Nel segno di Camus. “La gentile indifferenza del mondo” è per l’appunto un’espressione malinconica ma al contempo appuntita, quasi feroce, che l’autore del film ha sottratto con grazia alle opere dello scrittore francese. Traslitterando così paturnie esistenzialiste negli orizzonti bassi dell’Asia centrale, pronti con il loro carico di rassegnazione e di agglomerati umani fatiscenti, fiaccati da brutalità e corruzione, a riprenderne il senso profondo. Ed affondando inesorabilmente nelle propaggini forse meno conosciute di un universo post-sovietico alla disperata ricerca di un’identità. In The Gentle Indifference of the World (Laskovoe bezrazlichie mira, in originale) si finisce quindi per respirare tanto l’aria della grande letteratura mondiale che la localistica, pregnante, ruvida essenza di paesaggi tanto magnetici quanto desolati.
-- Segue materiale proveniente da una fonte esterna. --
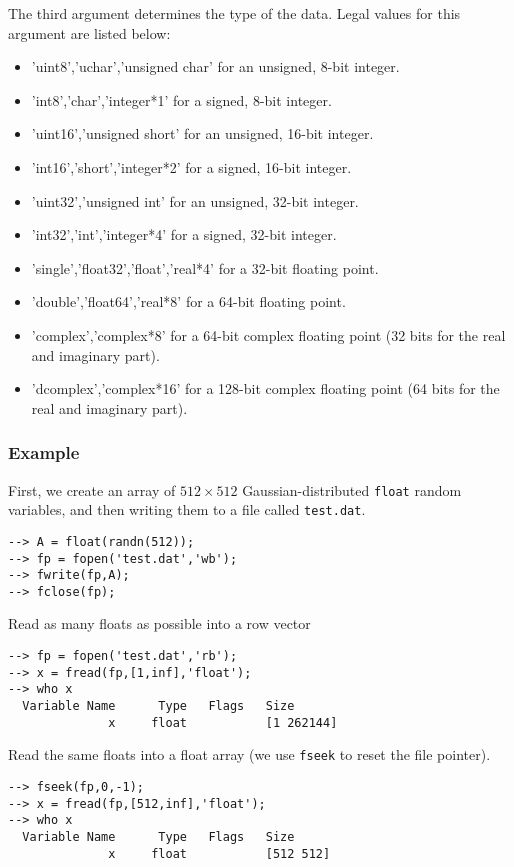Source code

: The third argument determines the type of the data.  Legal values for this
argument are listed below:
\begin{itemize}
\item 'uint8','uchar','unsigned char' for an unsigned, 8-bit integer.
\item 'int8','char','integer*1' for a signed, 8-bit integer.
\item 'uint16','unsigned short' for an unsigned, 16-bit  integer.
\item 'int16','short','integer*2' for a signed, 16-bit integer.
\item 'uint32','unsigned int' for an unsigned, 32-bit integer.
\item 'int32','int','integer*4' for a signed, 32-bit integer.
\item 'single','float32','float','real*4' for a 32-bit floating point.
\item 'double','float64','real*8' for a 64-bit floating point.
\item 'complex','complex*8' for a 64-bit complex floating point (32 bits 
for the real and imaginary part).
\item 'dcomplex','complex*16' for a 128-bit complex floating point (64
bits for the real and imaginary part).
\end{itemize}
\subsubsection{Example}
First, we create an array of $512 \times 512$ Gaussian-distributed \verb|float| random variables, and then writing them to a file called \verb|test.dat|.
\begin{verbatim}
--> A = float(randn(512));
--> fp = fopen('test.dat','wb');
--> fwrite(fp,A);
--> fclose(fp);
\end{verbatim}
Read as many floats as possible into a row vector
\begin{verbatim}
--> fp = fopen('test.dat','rb');
--> x = fread(fp,[1,inf],'float');
--> who x
  Variable Name      Type   Flags   Size
              x     float           [1 262144]
\end{verbatim}
Read the same floats into a float array (we use \verb|fseek| to reset the file pointer).
\begin{verbatim}
--> fseek(fp,0,-1);
--> x = fread(fp,[512,inf],'float');
--> who x
  Variable Name      Type   Flags   Size
              x     float           [512 512]
\end{verbatim}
Presentato in concorso al 30° Trieste Film Festival dopo essere passato per Cannes, Un Certain Regard, The Gentle Indifference of the World ci ha innanzitutto permesso di scoprire l’ennesimo talento proveniente dalle repubbliche ex sovietiche dell’Asia Centrale, capace di coniugare nel suo cinema una forma cristallina e vicende umane di notevole spessore. Del forte retaggio letterario si è già detto. Il kazako Adilkhan Yerzhanov cita espressamente Camus e Stendhal, ma le questioni etiche sollevate dal suo approccio filmico, tendente tanto alla rarefazione dei segni che a una loro progressiva valorizzazione iconica e verbale, hanno in nuce la medesima robustezza morale dei romanzi di Dostoevskij. Il degrado sociale. La poetica degli ultimi. Delicate scelte individuali. Colpa (reale o presunta) e conseguente castigo. Un simile orizzonte degli eventi, in tutto e per tutto compatibile con le grandi opere letterarie del passato, risulta poi mirabilmente asciugato, a livello di sintassi filmica. Arrivando persino a ricordare certe pellicole di Kitano per quella asprezza diegetica costellata però di lirismo.
Fatto sta che ci si affeziona rapidamente alla fin troppo delicata e ingenua Saltanat come pure al suo spasimante forzuto Kuandyk, dai nobili intenti destinati spesso a naufragare nel marciume circostante; tant’è che la loro simultanea perdita dell’innocenza, sottolineata anche dal beffardo destino cui vanno incontro alcuni personaggi secondari, potrebbe essere qui rievocata attraverso poche e significative inquadrature, la cui risonanza emotiva ricorda una manciata di petali di rosa laddove pioveranno anche disgrazie e proiettili.